» **WHAT IS REQUIRED**: Output the entries that follow character for character. Leave every image out.

────────

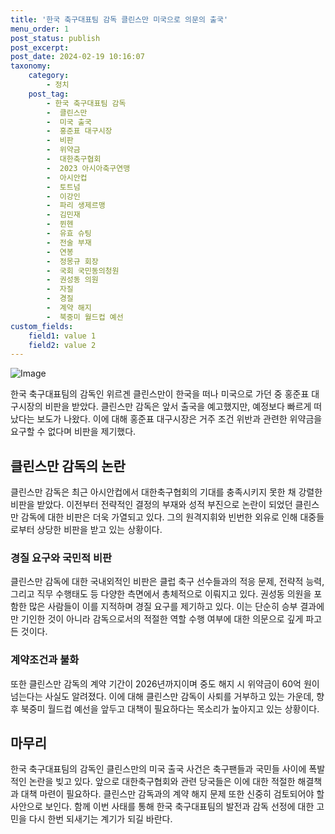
 ```yaml
---
title: '한국 축구대표팀 감독 클린스만 미국으로 의문의 출국'
menu_order: 1
post_status: publish
post_excerpt: 
post_date: 2024-02-19 10:16:07
taxonomy:
    category:
        - 정치
    post_tag:
        - 한국 축구대표팀 감독
        -  클린스만
        -  미국 출국
        -  홍준표 대구시장
        -  비판
        -  위약금
        -  대한축구협회
        -  2023 아시아축구연맹
        -  아시안컵
        -  토트넘
        -  이강인
        -  파리 생제르맹
        -  김민재
        -  뮌헨
        -  유효 슈팅
        -  전술 부재
        -  연봉
        -  정몽규 회장
        -  국회 국민동의청원
        -  권성동 의원
        -  자질
        -  경질
        -  계약 해지
        -  북중미 월드컵 예선
custom_fields:
    field1: value 1
    field2: value 2
---
```


![Image](https://imgnews.pstatic.net/image/018/2024/02/11/0005671498_001_20240211235101056.jpg?type=w647)

한국 축구대표팀의 감독인 위르겐 클린스만이 한국을 떠나 미국으로 가던 중 홍준표 대구시장의 비판을 받았다. 클린스만 감독은 앞서 출국을 예고했지만, 예정보다 빠르게 떠났다는 보도가 나왔다. 이에 대해 홍준표 대구시장은 거주 조건 위반과 관련한 위약금을 요구할 수 없다며 비판을 제기했다.
## 클린스만 감독의 논란
클린스만 감독은 최근 아시안컵에서 대한축구협회의 기대를 충족시키지 못한 채 강렬한 비판을 받았다. 이전부터 전략적인 결정의 부재와 성적 부진으로 논란이 되었던 클린스만 감독에 대한 비판은 더욱 가열되고 있다. 그의 원격지휘와 빈번한 외유로 인해 대중들로부터 상당한 비판을 받고 있는 상황이다.
### 경질 요구와 국민적 비판
클린스만 감독에 대한 국내외적인 비판은 클럽 축구 선수들과의 적응 문제, 전략적 능력, 그리고 직무 수행태도 등 다양한 측면에서 총체적으로 이뤄지고 있다. 권성동 의원을 포함한 많은 사람들이 이를 지적하며 경질 요구를 제기하고 있다. 이는 단순히 승부 결과에만 기인한 것이 아니라 감독으로서의 적절한 역할 수행 여부에 대한 의문으로 깊게 파고든 것이다.
### 계약조건과 불화
또한 클린스만 감독의 계약 기간이 2026년까지이며 중도 해지 시 위약금이 60억 원이 넘는다는 사실도 알려졌다. 이에 대해 클린스만 감독이 사퇴를 거부하고 있는 가운데, 향후 북중미 월드컵 예선을 앞두고 대책이 필요하다는 목소리가 높아지고 있는 상황이다.
## 마무리
한국 축구대표팀의 감독인 클린스만의 미국 출국 사건은 축구팬들과 국민들 사이에 폭발적인 논란을 빚고 있다. 앞으로 대한축구협회와 관련 당국들은 이에 대한 적절한 해결책과 대책 마련이 필요하다. 클린스만 감독과의 계약 해지 문제 또한 신중히 검토되어야 할 사안으로 보인다. 함께 이번 사태를 통해 한국 축구대표팀의 발전과 감독 선정에 대한 고민을 다시 한번 되새기는 계기가 되길 바란다.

────────

» **RESULT OF THE EXERCISE**:
 ```yaml
---
title: '한국 축구대표팀 감독 클린스만 미국으로 의문의 출국'
menu_order: 1
post_status: publish
post_excerpt: 
post_date: 2024-02-19 10:16:07
taxonomy:
    category:
        - 정치
    post_tag:
        - 한국 축구대표팀 감독
        -  클린스만
        -  미국 출국
        -  홍준표 대구시장
        -  비판
        -  위약금
        -  대한축구협회
        -  2023 아시아축구연맹
        -  아시안컵
        -  토트넘
        -  이강인
        -  파리 생제르맹
        -  김민재
        -  뮌헨
        -  유효 슈팅
        -  전술 부재
        -  연봉
        -  정몽규 회장
        -  국회 국민동의청원
        -  권성동 의원
        -  자질
        -  경질
        -  계약 해지
        -  북중미 월드컵 예선
custom_fields:
    field1: value 1
    field2: value 2
---
```


![Image](https://imgnews.pstatic.net/image/018/2024/02/11/0005671498_001_20240211235101056.jpg?type=w647)

한국 축구대표팀의 감독인 위르겐 클린스만이 한국을 떠나 미국으로 가던 중 홍준표 대구시장의 비판을 받았다. 클린스만 감독은 앞서 출국을 예고했지만, 예정보다 빠르게 떠났다는 보도가 나왔다. 이에 대해 홍준표 대구시장은 거주 조건 위반과 관련한 위약금을 요구할 수 없다며 비판을 제기했다.
## 클린스만 감독의 논란
클린스만 감독은 최근 아시안컵에서 대한축구협회의 기대를 충족시키지 못한 채 강렬한 비판을 받았다. 이전부터 전략적인 결정의 부재와 성적 부진으로 논란이 되었던 클린스만 감독에 대한 비판은 더욱 가열되고 있다. 그의 원격지휘와 빈번한 외유로 인해 대중들로부터 상당한 비판을 받고 있는 상황이다.
### 경질 요구와 국민적 비판
클린스만 감독에 대한 국내외적인 비판은 클럽 축구 선수들과의 적응 문제, 전략적 능력, 그리고 직무 수행태도 등 다양한 측면에서 총체적으로 이뤄지고 있다. 권성동 의원을 포함한 많은 사람들이 이를 지적하며 경질 요구를 제기하고 있다. 이는 단순히 승부 결과에만 기인한 것이 아니라 감독으로서의 적절한 역할 수행 여부에 대한 의문으로 깊게 파고든 것이다.
### 계약조건과 불화
또한 클린스만 감독의 계약 기간이 2026년까지이며 중도 해지 시 위약금이 60억 원이 넘는다는 사실도 알려졌다. 이에 대해 클린스만 감독이 사퇴를 거부하고 있는 가운데, 향후 북중미 월드컵 예선을 앞두고 대책이 필요하다는 목소리가 높아지고 있는 상황이다.
## 마무리
한국 축구대표팀의 감독인 클린스만의 미국 출국 사건은 축구팬들과 국민들 사이에 폭발적인 논란을 빚고 있다. 앞으로 대한축구협회와 관련 당국들은 이에 대한 적절한 해결책과 대책 마련이 필요하다. 클린스만 감독과의 계약 해지 문제 또한 신중히 검토되어야 할 사안으로 보인다. 함께 이번 사태를 통해 한국 축구대표팀의 발전과 감독 선정에 대한 고민을 다시 한번 되새기는 계기가 되길 바란다.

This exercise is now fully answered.